One of the more difficult issues facing a prospective purchaser is trying to determine how realistic a seller’s expectations are. Many sellers are basing their expectations on word-of-mouth comments from fellow owners who have sold, which in many cases is more bravado than fact. If a seller has had a professional valuation prepared, the seller is usually willing to share that with you, e.g. “This is what the valuation stated, but I think it is low.” At least you have an idea that the seller is somewhat realistic. This prevents wasted time dealing with a person who has an inflated value in mind.

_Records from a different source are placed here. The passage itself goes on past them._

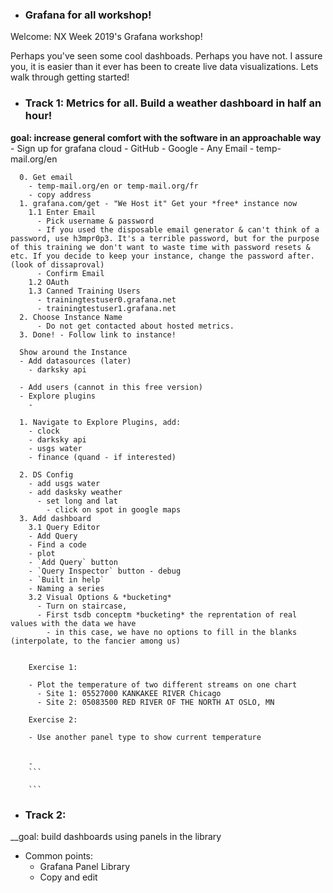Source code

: 
- ### Grafana for all workshop!

Welcome: NX Week 2019's Grafana workshop!  

Perhaps you've seen some cool dashboads. Perhaps you have not. I assure you, it is
easier than it ever has been to create live data visualizations. Lets walk through
getting started!

  - ### Track 1: Metrics for all. Build a weather dashboard in half an hour!
  __goal: increase general comfort with the software in an approachable way__
    - Sign up for grafana cloud
      - GitHub
      - Google
      - Any Email
      - temp-mail.org/en

      0. Get email
        - temp-mail.org/en or temp-mail.org/fr
        - copy address
      1. grafana.com/get - "We Host it" Get your *free* instance now  
        1.1 Enter Email  
          - Pick username & password
          - If you used the disposable email generator & can't think of a password, use h3mpr0p3. It's a terrible password, but for the purpose of this training we don't want to waste time with password resets & etc. If you decide to keep your instance, change the password after. (look of dissaproval)
          - Confirm Email
        1.2 OAuth
        1.3 Canned Training Users
          - trainingtestuser0.grafana.net
          - trainingtestuser1.grafana.net
      2. Choose Instance Name
          - Do not get contacted about hosted metrics.
      3. Done! - Follow link to instance!

      Show around the Instance
      - Add datasources (later)
        - darksky api

      - Add users (cannot in this free version)
      - Explore plugins
        -

      1. Navigate to Explore Plugins, add:
        - clock
        - darksky api
        - usgs water
        - finance (quand - if interested)

      2. DS Config
        - add usgs water
        - add dasksky weather
          - set long and lat
            - click on spot in google maps
      3. Add dashboard
        3.1 Query Editor
        - Add Query
        - Find a code
        - plot
        - `Add Query` button
        - `Query Inspector` button - debug
        - `Built in help`
        - Naming a series
        3.2 Visual Options & *bucketing*
          - Turn on staircase,
          - First tsdb conceptm *bucketing* the reprentation of real values with the data we have
            - in this case, we have no options to fill in the blanks (interpolate, to the fancier among us)


        Exercise 1:

        - Plot the temperature of two different streams on one chart
          - Site 1: 05527000 KANKAKEE RIVER Chicago
          - Site 2: 05083500 RED RIVER OF THE NORTH AT OSLO, MN

        Exercise 2:

        - Use another panel type to show current temperature


        -
        ```

        ```

  - ### Track 2:
  __goal: build dashboards using panels in the library

  - Common points:
    - Grafana Panel Library
    - Copy and edit
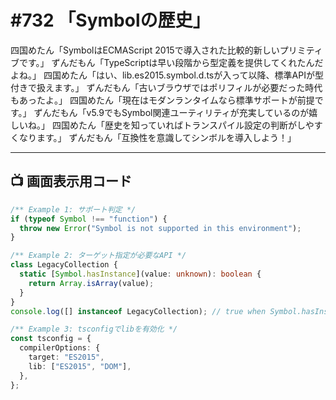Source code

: # #732 「Symbolの歴史」

四国めたん「SymbolはECMAScript 2015で導入された比較的新しいプリミティブです。」
ずんだもん「TypeScriptは早い段階から型定義を提供してくれたんだよね。」
四国めたん「はい、lib.es2015.symbol.d.tsが入って以降、標準APIが型付きで扱えます。」
ずんだもん「古いブラウザではポリフィルが必要だった時代もあったよ。」
四国めたん「現在はモダンランタイムなら標準サポートが前提です。」
ずんだもん「v5.9でもSymbol関連ユーティリティが充実しているのが嬉しいね。」
四国めたん「歴史を知っていればトランスパイル設定の判断がしやすくなります。」
ずんだもん「互換性を意識してシンボルを導入しよう！」

---

## 📺 画面表示用コード

```typescript
/** Example 1: サポート判定 */
if (typeof Symbol !== "function") {
  throw new Error("Symbol is not supported in this environment");
}

/** Example 2: ターゲット指定が必要なAPI */
class LegacyCollection {
  static [Symbol.hasInstance](value: unknown): boolean {
    return Array.isArray(value);
  }
}
console.log([] instanceof LegacyCollection); // true when Symbol.hasInstance exists

/** Example 3: tsconfigでlibを有効化 */
const tsconfig = {
  compilerOptions: {
    target: "ES2015",
    lib: ["ES2015", "DOM"],
  },
};
```
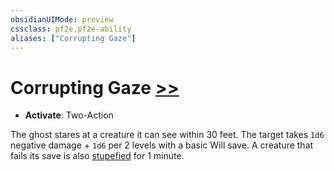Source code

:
 ```yaml
---
obsidianUIMode: preview
cssclass: pf2e,pf2e-ability
aliases: ["Corrupting Gaze"]
---
```

# Corrupting Gaze [>>](chapter-9-playing-the-game.md#Actions "Two-Action")

- **Activate**: Two-Action

The ghost stares at a creature it can see within 30 feet. The target takes `1d6` negative damage + `1d6` per 2 levels with a basic Will save. A creature that fails its save is also [stupefied](conditions.md#Stupefied) for 1 minute.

There are numerous ways to value a potential acquisition and the most common by far is a multiple of EBITDA (earnings before interest, income taxes, depreciation and amortization). The EBITDA is then adjusted for items such as tax planning costs, personal perks, non-related business expenses, etc. This gives you an Adjusted EBITDA which is then multiplied by an industry multiple to determine the overall range of value. Multiples vary by industry, label converters are seeing multiples in the 5 to 7 time range, with commercial printers looking at 2 to 4 times. The multiple ranges vary as relates to quality of customers, profitability, innovative products, and markets served to name a few.
It is important to determine if you are dealing with a realistic seller. Much time can be lost if the seller is unrealistic.